En 1927, Fritz Lang filma une ville divisée en deux moitiés qui ne se reconnaissent pas. En haut, une élite qui planifie depuis des tours illuminées. En bas, une classe ouvrière invisible qui soutient le système sans y participer. À l’étage intermédiaire, la grande machine qui fait tout tourner. Le film, écrit par Thea von Harbou et mis en images par son mari, n’a pas anticipé l’avenir. Il a décrit des structures de domination qui existaient déjà dans l’Allemagne de Weimar et dans les gratte-ciel de Manhattan, et les a projetées vers l’avant avec une froideur que le cinéma ne saurait égaler pendant des décennies.

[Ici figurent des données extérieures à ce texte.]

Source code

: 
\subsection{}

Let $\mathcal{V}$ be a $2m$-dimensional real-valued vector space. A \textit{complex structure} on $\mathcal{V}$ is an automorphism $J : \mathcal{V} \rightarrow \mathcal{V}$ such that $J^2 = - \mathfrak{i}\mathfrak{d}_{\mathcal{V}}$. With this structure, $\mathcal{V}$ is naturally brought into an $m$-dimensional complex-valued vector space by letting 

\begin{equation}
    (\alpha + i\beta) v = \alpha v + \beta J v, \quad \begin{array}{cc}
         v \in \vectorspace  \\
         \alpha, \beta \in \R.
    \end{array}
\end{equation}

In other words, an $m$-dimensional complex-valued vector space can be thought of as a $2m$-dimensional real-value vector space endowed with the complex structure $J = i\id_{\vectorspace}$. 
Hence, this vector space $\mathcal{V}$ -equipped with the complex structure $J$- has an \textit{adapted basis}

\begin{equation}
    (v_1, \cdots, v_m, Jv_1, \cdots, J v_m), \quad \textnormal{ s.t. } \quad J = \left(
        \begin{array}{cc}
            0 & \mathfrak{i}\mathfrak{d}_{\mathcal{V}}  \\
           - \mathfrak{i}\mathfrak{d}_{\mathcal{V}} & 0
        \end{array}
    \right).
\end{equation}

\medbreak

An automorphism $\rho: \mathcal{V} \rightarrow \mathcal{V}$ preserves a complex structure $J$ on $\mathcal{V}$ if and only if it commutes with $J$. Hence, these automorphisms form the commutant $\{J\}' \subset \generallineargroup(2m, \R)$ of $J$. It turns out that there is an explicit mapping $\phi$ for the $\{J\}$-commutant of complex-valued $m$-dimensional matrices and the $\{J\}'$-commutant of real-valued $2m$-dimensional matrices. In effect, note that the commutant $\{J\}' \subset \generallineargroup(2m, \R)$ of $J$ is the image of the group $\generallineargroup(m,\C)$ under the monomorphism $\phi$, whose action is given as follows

Nous sommes en 2026, l’année que certaines éditions historiques du roman identifiaient comme le cadre de l’histoire. Ce qui inquiète n’est pas ce que Lang a eu juste. C’est le peu dont il a eu besoin pour exagérer.
Ce que Weimar savait déjà
La ville verticale existe. Le travail invisible qui en soutient les mécanismes existe. L’intelligence artificielle conçue pour usurper des visages et manipuler les masses existe. Metropolis atteint son année imaginée avec une actualité qui ne devrait surprendre personne ayant prêté attention.
En 1924, Fritz Lang se rendit à New York dans le cadre d’une délégation de la maison de production UFA, envoyée conclure des accords de distribution avec Paramount et Metro Goldwyn Mayer. Il arriva de nuit. Les gratte-ciel de Manhattan illuminés par en dessous, les rues souterraines bondées de travailleurs qui ne verraient jamais les hauteurs où se prenaient les décisions — cela lui donna l’image. Pas l’idée. L’idée se trouvait déjà à Berlin, dans l’Allemagne de la République de Weimar qui accumulait les conséquences de l’hyperinflation de 1923, de la défaite à la Première Guerre mondiale et des tensions de classe d’une société industrielle n’ayant trouvé aucune forme stable de se gouverner. Depuis 1919, le Bauhaus développait à Weimar l’idée de la ville comme machine à habiter. Ce que Lang vit à Manhattan ne fut pas l’avenir. Ce fut le présent allemand avec une façade d’acier et de verre.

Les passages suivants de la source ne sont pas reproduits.